**Directions for this task**: Set down, character for character, everything in the records below from the line holding "Why then did" down to the line holding "great thinkers. It", and no other line.

**Data to process**:
»»
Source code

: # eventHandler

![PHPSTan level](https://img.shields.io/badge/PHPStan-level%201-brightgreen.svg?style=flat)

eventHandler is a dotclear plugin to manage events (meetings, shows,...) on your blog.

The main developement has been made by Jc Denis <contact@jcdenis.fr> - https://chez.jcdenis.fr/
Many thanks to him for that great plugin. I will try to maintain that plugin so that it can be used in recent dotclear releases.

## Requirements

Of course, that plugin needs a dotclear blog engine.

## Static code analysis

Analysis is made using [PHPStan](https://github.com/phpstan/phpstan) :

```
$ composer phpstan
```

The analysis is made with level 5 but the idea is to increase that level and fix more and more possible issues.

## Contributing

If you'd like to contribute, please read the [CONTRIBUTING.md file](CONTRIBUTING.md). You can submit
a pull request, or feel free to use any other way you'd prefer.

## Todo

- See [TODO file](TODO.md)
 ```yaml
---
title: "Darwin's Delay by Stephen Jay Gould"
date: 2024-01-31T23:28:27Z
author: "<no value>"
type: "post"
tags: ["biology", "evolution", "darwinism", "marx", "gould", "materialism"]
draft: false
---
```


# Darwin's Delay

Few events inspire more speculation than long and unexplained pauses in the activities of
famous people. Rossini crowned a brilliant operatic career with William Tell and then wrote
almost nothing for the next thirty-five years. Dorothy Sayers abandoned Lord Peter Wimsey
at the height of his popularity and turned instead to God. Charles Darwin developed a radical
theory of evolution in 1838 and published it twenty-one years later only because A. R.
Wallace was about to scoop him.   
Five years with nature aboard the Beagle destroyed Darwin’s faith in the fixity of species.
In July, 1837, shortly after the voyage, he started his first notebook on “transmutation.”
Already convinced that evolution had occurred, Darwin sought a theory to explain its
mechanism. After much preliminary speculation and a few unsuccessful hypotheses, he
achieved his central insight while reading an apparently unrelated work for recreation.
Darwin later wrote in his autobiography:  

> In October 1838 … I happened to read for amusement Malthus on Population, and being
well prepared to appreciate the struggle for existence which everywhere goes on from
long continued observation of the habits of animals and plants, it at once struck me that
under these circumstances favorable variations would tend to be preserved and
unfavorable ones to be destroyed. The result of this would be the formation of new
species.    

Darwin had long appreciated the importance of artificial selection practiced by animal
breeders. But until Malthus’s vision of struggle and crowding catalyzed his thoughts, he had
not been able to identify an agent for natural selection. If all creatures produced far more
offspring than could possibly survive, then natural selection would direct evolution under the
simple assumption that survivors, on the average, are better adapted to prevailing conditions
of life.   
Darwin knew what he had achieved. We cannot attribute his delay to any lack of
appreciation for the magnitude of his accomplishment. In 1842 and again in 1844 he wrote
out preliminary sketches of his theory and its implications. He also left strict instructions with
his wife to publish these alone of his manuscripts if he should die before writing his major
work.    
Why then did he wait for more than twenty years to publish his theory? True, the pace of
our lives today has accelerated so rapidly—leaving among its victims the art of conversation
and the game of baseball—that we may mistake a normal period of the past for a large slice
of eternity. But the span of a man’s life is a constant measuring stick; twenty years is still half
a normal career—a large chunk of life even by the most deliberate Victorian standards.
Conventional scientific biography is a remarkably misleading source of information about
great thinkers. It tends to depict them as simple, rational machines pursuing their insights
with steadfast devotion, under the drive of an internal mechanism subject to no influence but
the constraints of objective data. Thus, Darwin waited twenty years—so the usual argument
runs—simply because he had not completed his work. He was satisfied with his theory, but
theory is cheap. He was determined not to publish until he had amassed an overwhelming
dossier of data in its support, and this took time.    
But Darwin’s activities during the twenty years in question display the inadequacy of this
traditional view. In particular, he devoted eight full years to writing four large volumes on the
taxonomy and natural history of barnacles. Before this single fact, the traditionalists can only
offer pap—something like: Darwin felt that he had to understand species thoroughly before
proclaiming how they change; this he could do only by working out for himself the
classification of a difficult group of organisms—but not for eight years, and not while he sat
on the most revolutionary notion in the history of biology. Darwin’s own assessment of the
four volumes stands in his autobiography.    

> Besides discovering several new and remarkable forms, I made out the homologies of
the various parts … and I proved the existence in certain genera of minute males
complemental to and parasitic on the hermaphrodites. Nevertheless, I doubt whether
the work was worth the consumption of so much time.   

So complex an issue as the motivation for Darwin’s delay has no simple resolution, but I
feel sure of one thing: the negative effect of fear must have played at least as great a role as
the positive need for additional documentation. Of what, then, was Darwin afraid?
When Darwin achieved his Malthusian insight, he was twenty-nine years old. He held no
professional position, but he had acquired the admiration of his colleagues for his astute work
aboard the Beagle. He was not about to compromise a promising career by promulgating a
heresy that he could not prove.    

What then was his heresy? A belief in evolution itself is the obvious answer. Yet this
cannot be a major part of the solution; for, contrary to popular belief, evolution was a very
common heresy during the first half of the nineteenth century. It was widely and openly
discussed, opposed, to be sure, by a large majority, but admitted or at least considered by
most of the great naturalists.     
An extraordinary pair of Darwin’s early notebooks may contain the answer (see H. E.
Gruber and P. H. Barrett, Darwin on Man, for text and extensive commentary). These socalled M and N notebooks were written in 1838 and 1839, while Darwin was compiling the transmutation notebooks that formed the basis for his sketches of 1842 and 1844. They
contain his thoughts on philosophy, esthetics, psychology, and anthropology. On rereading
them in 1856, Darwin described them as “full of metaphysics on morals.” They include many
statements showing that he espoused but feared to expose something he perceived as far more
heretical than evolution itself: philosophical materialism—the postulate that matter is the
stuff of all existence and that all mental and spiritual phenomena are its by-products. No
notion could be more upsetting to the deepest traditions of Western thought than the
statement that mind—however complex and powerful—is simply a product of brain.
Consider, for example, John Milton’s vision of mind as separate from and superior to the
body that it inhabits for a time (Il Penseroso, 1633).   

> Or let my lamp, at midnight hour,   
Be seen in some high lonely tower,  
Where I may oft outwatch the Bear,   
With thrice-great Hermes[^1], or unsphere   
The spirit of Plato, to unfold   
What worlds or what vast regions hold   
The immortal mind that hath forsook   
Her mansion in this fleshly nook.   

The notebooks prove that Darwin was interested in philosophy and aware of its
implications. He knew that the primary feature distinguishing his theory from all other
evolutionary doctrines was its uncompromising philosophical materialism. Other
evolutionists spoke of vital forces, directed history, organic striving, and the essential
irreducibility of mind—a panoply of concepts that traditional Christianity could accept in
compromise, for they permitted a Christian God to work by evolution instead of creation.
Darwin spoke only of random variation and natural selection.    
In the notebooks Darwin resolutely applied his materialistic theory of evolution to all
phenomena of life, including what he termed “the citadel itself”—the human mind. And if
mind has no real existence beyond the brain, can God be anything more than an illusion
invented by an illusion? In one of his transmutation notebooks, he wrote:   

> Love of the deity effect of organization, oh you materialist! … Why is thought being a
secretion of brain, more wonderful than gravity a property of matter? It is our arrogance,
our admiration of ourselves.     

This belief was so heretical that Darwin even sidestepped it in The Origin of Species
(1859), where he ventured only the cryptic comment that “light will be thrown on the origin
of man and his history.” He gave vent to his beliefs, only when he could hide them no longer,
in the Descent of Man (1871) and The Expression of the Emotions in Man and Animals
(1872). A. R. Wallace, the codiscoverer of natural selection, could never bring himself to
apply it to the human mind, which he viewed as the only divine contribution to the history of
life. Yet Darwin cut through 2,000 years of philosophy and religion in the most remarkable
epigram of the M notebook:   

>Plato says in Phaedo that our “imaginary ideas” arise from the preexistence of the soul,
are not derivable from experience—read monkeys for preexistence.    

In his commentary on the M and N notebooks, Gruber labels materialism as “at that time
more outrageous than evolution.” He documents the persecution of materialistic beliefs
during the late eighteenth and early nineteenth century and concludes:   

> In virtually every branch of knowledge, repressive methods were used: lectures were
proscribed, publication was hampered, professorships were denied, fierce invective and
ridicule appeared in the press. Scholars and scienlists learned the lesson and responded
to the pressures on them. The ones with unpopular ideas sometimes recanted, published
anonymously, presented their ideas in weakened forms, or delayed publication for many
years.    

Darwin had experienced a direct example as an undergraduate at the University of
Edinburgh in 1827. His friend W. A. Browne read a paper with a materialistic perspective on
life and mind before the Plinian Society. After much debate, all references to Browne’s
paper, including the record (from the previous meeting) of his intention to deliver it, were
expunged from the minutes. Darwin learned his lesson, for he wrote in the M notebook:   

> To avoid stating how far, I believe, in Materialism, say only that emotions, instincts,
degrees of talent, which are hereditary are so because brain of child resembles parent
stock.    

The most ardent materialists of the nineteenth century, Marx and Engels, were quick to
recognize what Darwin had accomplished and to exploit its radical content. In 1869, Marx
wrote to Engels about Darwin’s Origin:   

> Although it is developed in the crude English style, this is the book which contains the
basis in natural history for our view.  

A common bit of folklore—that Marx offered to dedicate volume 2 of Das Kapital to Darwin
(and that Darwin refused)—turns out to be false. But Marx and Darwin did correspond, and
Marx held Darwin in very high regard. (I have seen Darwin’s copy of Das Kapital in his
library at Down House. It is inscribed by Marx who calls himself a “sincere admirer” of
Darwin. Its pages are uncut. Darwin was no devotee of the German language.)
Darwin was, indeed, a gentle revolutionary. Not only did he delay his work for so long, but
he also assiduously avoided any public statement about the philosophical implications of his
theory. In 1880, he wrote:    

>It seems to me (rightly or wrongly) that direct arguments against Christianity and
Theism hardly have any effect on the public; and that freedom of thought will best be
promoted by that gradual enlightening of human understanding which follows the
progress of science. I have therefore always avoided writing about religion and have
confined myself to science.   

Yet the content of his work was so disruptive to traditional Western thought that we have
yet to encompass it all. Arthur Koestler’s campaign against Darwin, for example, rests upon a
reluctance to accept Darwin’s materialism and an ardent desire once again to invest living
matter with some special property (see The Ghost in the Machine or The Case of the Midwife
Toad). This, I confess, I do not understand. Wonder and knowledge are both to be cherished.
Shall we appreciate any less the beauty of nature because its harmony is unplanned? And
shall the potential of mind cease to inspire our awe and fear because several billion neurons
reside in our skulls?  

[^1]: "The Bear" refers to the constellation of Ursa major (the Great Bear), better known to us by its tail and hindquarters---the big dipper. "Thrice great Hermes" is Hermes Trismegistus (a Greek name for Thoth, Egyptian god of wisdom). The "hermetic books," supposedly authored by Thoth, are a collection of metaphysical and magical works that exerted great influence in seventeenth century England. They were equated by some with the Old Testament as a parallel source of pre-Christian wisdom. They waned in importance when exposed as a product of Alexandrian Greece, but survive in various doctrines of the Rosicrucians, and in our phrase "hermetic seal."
««
**Answer space**:
Why then did he wait for more than twenty years to publish his theory? True, the pace of
our lives today has accelerated so rapidly—leaving among its victims the art of conversation
and the game of baseball—that we may mistake a normal period of the past for a large slice
of eternity. But the span of a man’s life is a constant measuring stick; twenty years is still half
a normal career—a large chunk of life even by the most deliberate Victorian standards.
Conventional scientific biography is a remarkably misleading source of information about
great thinkers. It tends to depict them as simple, rational machines pursuing their insights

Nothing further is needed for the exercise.